Data extracted from a collection
________
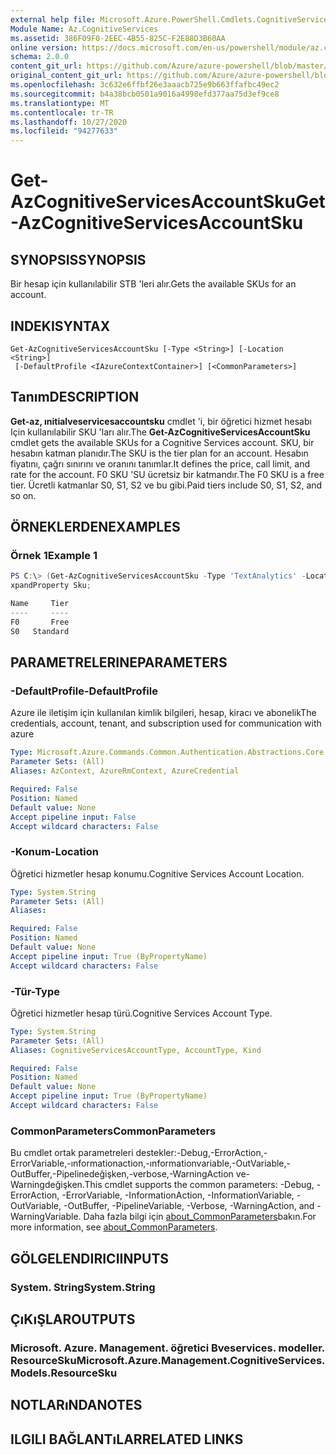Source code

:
 ```yaml
---
external help file: Microsoft.Azure.PowerShell.Cmdlets.CognitiveServices.dll-Help.xml
Module Name: Az.CognitiveServices
ms.assetid: 386F09F0-2EEC-4B55-825C-F2E88D3B60AA
online version: https://docs.microsoft.com/en-us/powershell/module/az.cognitiveservices/get-azcognitiveservicesaccountsku
schema: 2.0.0
content_git_url: https://github.com/Azure/azure-powershell/blob/master/src/CognitiveServices/CognitiveServices/help/Get-AzCognitiveServicesAccountSku.md
original_content_git_url: https://github.com/Azure/azure-powershell/blob/master/src/CognitiveServices/CognitiveServices/help/Get-AzCognitiveServicesAccountSku.md
ms.openlocfilehash: 3c632e6ffbf26e3aaacb725e9b663ffafbc49ec2
ms.sourcegitcommit: b4a38bcb0501a9016a4998efd377aa75d3ef9ce8
ms.translationtype: MT
ms.contentlocale: tr-TR
ms.lasthandoff: 10/27/2020
ms.locfileid: "94277633"
---
```

# <span data-ttu-id="45c0d-101">Get-AzCognitiveServicesAccountSku</span><span class="sxs-lookup"><span data-stu-id="45c0d-101">Get-AzCognitiveServicesAccountSku</span></span>

## <span data-ttu-id="45c0d-102">SYNOPSIS</span><span class="sxs-lookup"><span data-stu-id="45c0d-102">SYNOPSIS</span></span>
<span data-ttu-id="45c0d-103">Bir hesap için kullanılabilir STB 'leri alır.</span><span class="sxs-lookup"><span data-stu-id="45c0d-103">Gets the available SKUs for an account.</span></span>

## <span data-ttu-id="45c0d-104">INDEKI</span><span class="sxs-lookup"><span data-stu-id="45c0d-104">SYNTAX</span></span>

```
Get-AzCognitiveServicesAccountSku [-Type <String>] [-Location <String>]
 [-DefaultProfile <IAzureContextContainer>] [<CommonParameters>]
```

## <span data-ttu-id="45c0d-105">Tanım</span><span class="sxs-lookup"><span data-stu-id="45c0d-105">DESCRIPTION</span></span>
<span data-ttu-id="45c0d-106">**Get-az, ınitialveservicesaccountsku** cmdlet 'i, bir öğretici hizmet hesabı Için kullanılabilir SKU 'ları alır.</span><span class="sxs-lookup"><span data-stu-id="45c0d-106">The **Get-AzCognitiveServicesAccountSku** cmdlet gets the available SKUs for a Cognitive Services account.</span></span>
<span data-ttu-id="45c0d-107">SKU, bir hesabın katman planıdır.</span><span class="sxs-lookup"><span data-stu-id="45c0d-107">The SKU is the tier plan for an account.</span></span>
<span data-ttu-id="45c0d-108">Hesabın fiyatını, çağrı sınırını ve oranını tanımlar.</span><span class="sxs-lookup"><span data-stu-id="45c0d-108">It defines the price, call limit, and rate for the account.</span></span>
<span data-ttu-id="45c0d-109">F0 SKU 'SU ücretsiz bir katmandır.</span><span class="sxs-lookup"><span data-stu-id="45c0d-109">The F0 SKU is a free tier.</span></span>
<span data-ttu-id="45c0d-110">Ücretli katmanlar S0, S1, S2 ve bu gibi.</span><span class="sxs-lookup"><span data-stu-id="45c0d-110">Paid tiers include S0, S1, S2, and so on.</span></span>

## <span data-ttu-id="45c0d-111">ÖRNEKLERDEN</span><span class="sxs-lookup"><span data-stu-id="45c0d-111">EXAMPLES</span></span>

### <span data-ttu-id="45c0d-112">Örnek 1</span><span class="sxs-lookup"><span data-stu-id="45c0d-112">Example 1</span></span>
```powershell
PS C:\> (Get-AzCognitiveServicesAccountSku -Type 'TextAnalytics' -Location "westus").Value | Select-Object -E
xpandProperty Sku;

Name     Tier
----     ----
F0       Free
S0   Standard
```

## <span data-ttu-id="45c0d-113">PARAMETRELERINE</span><span class="sxs-lookup"><span data-stu-id="45c0d-113">PARAMETERS</span></span>

### <span data-ttu-id="45c0d-114">-DefaultProfile</span><span class="sxs-lookup"><span data-stu-id="45c0d-114">-DefaultProfile</span></span>
<span data-ttu-id="45c0d-115">Azure ile iletişim için kullanılan kimlik bilgileri, hesap, kiracı ve abonelik</span><span class="sxs-lookup"><span data-stu-id="45c0d-115">The credentials, account, tenant, and subscription used for communication with azure</span></span>

```yaml
Type: Microsoft.Azure.Commands.Common.Authentication.Abstractions.Core.IAzureContextContainer
Parameter Sets: (All)
Aliases: AzContext, AzureRmContext, AzureCredential

Required: False
Position: Named
Default value: None
Accept pipeline input: False
Accept wildcard characters: False
```

### <span data-ttu-id="45c0d-116">-Konum</span><span class="sxs-lookup"><span data-stu-id="45c0d-116">-Location</span></span>
<span data-ttu-id="45c0d-117">Öğretici hizmetler hesap konumu.</span><span class="sxs-lookup"><span data-stu-id="45c0d-117">Cognitive Services Account Location.</span></span>

```yaml
Type: System.String
Parameter Sets: (All)
Aliases:

Required: False
Position: Named
Default value: None
Accept pipeline input: True (ByPropertyName)
Accept wildcard characters: False
```

### <span data-ttu-id="45c0d-118">-Tür</span><span class="sxs-lookup"><span data-stu-id="45c0d-118">-Type</span></span>
<span data-ttu-id="45c0d-119">Öğretici hizmetler hesap türü.</span><span class="sxs-lookup"><span data-stu-id="45c0d-119">Cognitive Services Account Type.</span></span>

```yaml
Type: System.String
Parameter Sets: (All)
Aliases: CognitiveServicesAccountType, AccountType, Kind

Required: False
Position: Named
Default value: None
Accept pipeline input: True (ByPropertyName)
Accept wildcard characters: False
```

### <span data-ttu-id="45c0d-120">CommonParameters</span><span class="sxs-lookup"><span data-stu-id="45c0d-120">CommonParameters</span></span>
<span data-ttu-id="45c0d-121">Bu cmdlet ortak parametreleri destekler:-Debug,-ErrorAction,-ErrorVariable,-ınformationaction,-ınformationvariable,-OutVariable,-OutBuffer,-Pipelinedeğişken,-verbose,-WarningAction ve-Warningdeğişken.</span><span class="sxs-lookup"><span data-stu-id="45c0d-121">This cmdlet supports the common parameters: -Debug, -ErrorAction, -ErrorVariable, -InformationAction, -InformationVariable, -OutVariable, -OutBuffer, -PipelineVariable, -Verbose, -WarningAction, and -WarningVariable.</span></span> <span data-ttu-id="45c0d-122">Daha fazla bilgi için [about_CommonParameters](http://go.microsoft.com/fwlink/?LinkID=113216)bakın.</span><span class="sxs-lookup"><span data-stu-id="45c0d-122">For more information, see [about_CommonParameters](http://go.microsoft.com/fwlink/?LinkID=113216).</span></span>

## <span data-ttu-id="45c0d-123">GÖLGELENDIRICI</span><span class="sxs-lookup"><span data-stu-id="45c0d-123">INPUTS</span></span>

### <span data-ttu-id="45c0d-124">System. String</span><span class="sxs-lookup"><span data-stu-id="45c0d-124">System.String</span></span>

## <span data-ttu-id="45c0d-125">ÇıKıŞLAR</span><span class="sxs-lookup"><span data-stu-id="45c0d-125">OUTPUTS</span></span>

### <span data-ttu-id="45c0d-126">Microsoft. Azure. Management. öğretici Bveservices. modeller. ResourceSku</span><span class="sxs-lookup"><span data-stu-id="45c0d-126">Microsoft.Azure.Management.CognitiveServices.Models.ResourceSku</span></span>

## <span data-ttu-id="45c0d-127">NOTLARıNDA</span><span class="sxs-lookup"><span data-stu-id="45c0d-127">NOTES</span></span>

## <span data-ttu-id="45c0d-128">ILGILI BAĞLANTıLAR</span><span class="sxs-lookup"><span data-stu-id="45c0d-128">RELATED LINKS</span></span>
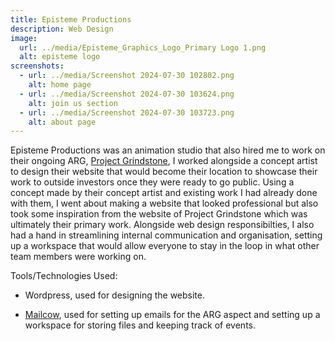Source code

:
 ```yaml
---
title: Episteme Productions
description: Web Design
image:
  url: ../media/Episteme_Graphics_Logo_Primary Logo 1.png
  alt: episteme logo
screenshots:
  - url: ../media/Screenshot 2024-07-30 102802.png
    alt: home page
  - url: ../media/Screenshot 2024-07-30 103624.png
    alt: join us section
  - url: ../media/Screenshot 2024-07-30 103723.png
    alt: about page
---
```

Episteme Productions was an animation studio that also hired me to work on their ongoing ARG, [Project Grindstone](https://tylerdev.space./media/2024-07-04-project-grindstone), I worked alongside a concept artist to design their website that would become their location to showcase their work to outside investors once they were ready to go public. Using a concept made by their concept artist and existing work I had already done with them, I went about making a website that looked professional but also took some inspiration from the website of Project Grindstone which was ultimately their primary work. Alongside web design responsibilties, I also had a hand in streamlining internal communication and organisation, setting up a workspace that would allow everyone to stay in the loop in what other team members were working on.

Tools/Technologies Used:

* Wordpress, used for designing the website.

* [Mailcow](https://mailcow.email/), used for setting up emails for the ARG aspect and setting up a workspace for storing files and keeping track of events.

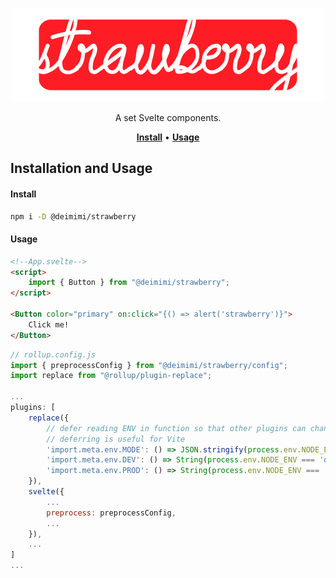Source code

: <p align="center">
    <a href="#"><img src="./assets/strawberry_logo.png" height="150px" /></a>
</p>

<p align="center">
    A set Svelte components.<br/>
</p>

<p align="center">
    <a href="#install"><strong>Install</strong></a> •
    <a href="#usage"><strong>Usage</strong></a> 
</p>

## Installation and Usage
#### Install
```bash
npm i -D @deimimi/strawberry
```

#### Usage
```html
<!--App.svelte-->
<script>
    import { Button } from "@deimimi/strawberry";
</script>

<Button color="primary" on:click="{() => alert('strawberry')}">
    Click me!
</Button>
```
```javascript
// rollup.config.js
import { preprocessConfig } from "@deimimi/strawberry/config";
import replace from "@rollup/plugin-replace";

...
plugins: [
    replace({
        // defer reading ENV in function so that other plugins can change it if needed
        // deferring is useful for Vite
        'import.meta.env.MODE': () => JSON.stringify(process.env.NODE_ENV),
        'import.meta.env.DEV': () => String(process.env.NODE_ENV === 'development'),
        'import.meta.env.PROD': () => String(process.env.NODE_ENV === 'production'),
    }),
    svelte({
        ...
        preprocess: preprocessConfig,
        ...
    }),
    ...
]
...
```
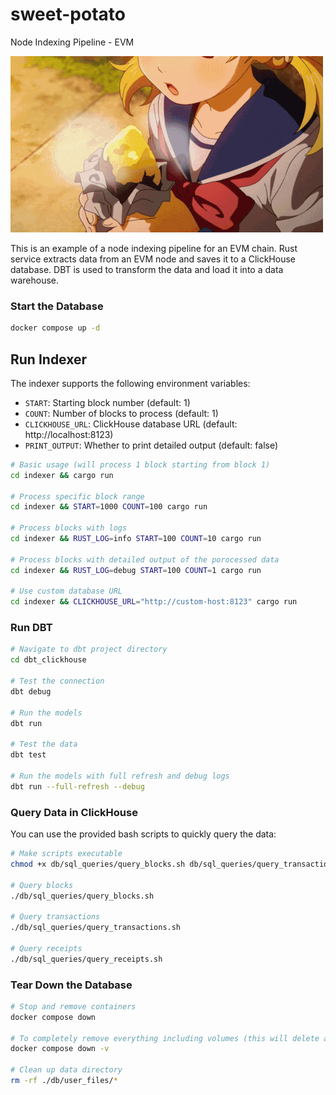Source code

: # sweet-potato
Node Indexing Pipeline - EVM

![Sweet Potato Pipeline](img/sweet-potato.gif)


This is an example of a node indexing pipeline for an EVM chain.
Rust service extracts data from an EVM node and saves it to a ClickHouse database.
DBT is used to transform the data and load it into a data warehouse.

### Start the Database
```bash
docker compose up -d
```

## Run Indexer
The indexer supports the following environment variables:
- `START`: Starting block number (default: 1)
- `COUNT`: Number of blocks to process (default: 1)
- `CLICKHOUSE_URL`: ClickHouse database URL (default: http://localhost:8123)
- `PRINT_OUTPUT`: Whether to print detailed output (default: false)

```bash
# Basic usage (will process 1 block starting from block 1)
cd indexer && cargo run

# Process specific block range
cd indexer && START=1000 COUNT=100 cargo run

# Process blocks with logs
cd indexer && RUST_LOG=info START=100 COUNT=10 cargo run

# Process blocks with detailed output of the porocessed data
cd indexer && RUST_LOG=debug START=100 COUNT=1 cargo run

# Use custom database URL
cd indexer && CLICKHOUSE_URL="http://custom-host:8123" cargo run
```

### Run DBT
```bash
# Navigate to dbt project directory
cd dbt_clickhouse

# Test the connection
dbt debug

# Run the models
dbt run

# Test the data
dbt test

# Run the models with full refresh and debug logs
dbt run --full-refresh --debug
```

### Query Data in ClickHouse
You can use the provided bash scripts to quickly query the data:

```bash
# Make scripts executable
chmod +x db/sql_queries/query_blocks.sh db/sql_queries/query_transactions.sh db/sql_queries/query_receipts.sh

# Query blocks
./db/sql_queries/query_blocks.sh

# Query transactions
./db/sql_queries/query_transactions.sh

# Query receipts
./db/sql_queries/query_receipts.sh
```


### Tear Down the Database
```bash
# Stop and remove containers
docker compose down

# To completely remove everything including volumes (this will delete all data)
docker compose down -v

# Clean up data directory
rm -rf ./db/user_files/*
```




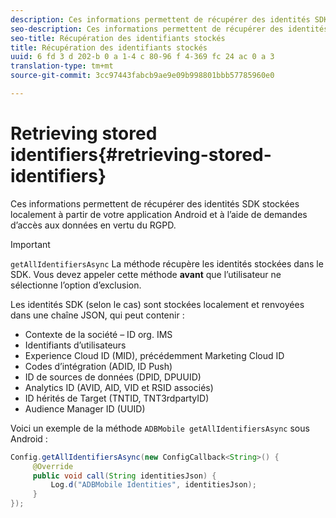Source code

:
 ```yaml
---
description: Ces informations permettent de récupérer des identités SDK stockées localement à partir de votre application Android et à l’aide de demandes d’accès aux données en vertu du RGPD.
seo-description: Ces informations permettent de récupérer des identités SDK stockées localement à partir de votre application Android et à l’aide de demandes d’accès aux données en vertu du RGPD.
seo-title: Récupération des identifiants stockés
title: Récupération des identifiants stockés
uuid: 6 fd 3 d 202-b 0 a 1-4 c 80-96 f 4-369 fc 24 ac 0 a 3
translation-type: tm+mt
source-git-commit: 3cc97443fabcb9ae9e09b998801bbb57785960e0

---
```



# Retrieving stored identifiers{#retrieving-stored-identifiers}

Ces informations permettent de récupérer des identités SDK stockées localement à partir de votre application Android et à l’aide de demandes d’accès aux données en vertu du RGPD.

>[!IMPORTANT]
>
>`getAllIdentifiersAsync` La méthode récupère les identités stockées dans le SDK. Vous devez appeler cette méthode **avant** que l’utilisateur ne sélectionne l’option d’exclusion.

Les identités SDK (selon le cas) sont stockées localement et renvoyées dans une chaîne JSON, qui peut contenir :

* Contexte de la société – ID org. IMS
* Identifiants d’utilisateurs
* Experience Cloud ID (MID), précédemment Marketing Cloud ID
* Codes d’intégration (ADID, ID Push)
* ID de sources de données (DPID, DPUUID)
* Analytics ID (AVID, AID, VID et RSID associés)
* ID hérités de Target (TNTID, TNT3rdpartyID)
* Audience Manager ID (UUID)

Voici un exemple de la méthode `ADBMobile getAllIdentifiersAsync` sous Android :

```java
Config.getAllIdentifiersAsync(new ConfigCallback<String>() { 
     @Override 
     public void call(String identitiesJson) {                 
         Log.d("ADBMobile Identities", identitiesJson); 
     } 
});
```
________
TASK GOAL:
If a line in the entries above contains "preprocessConfig", it counts toward the total; give only that total.

TASK OUTPUT:
2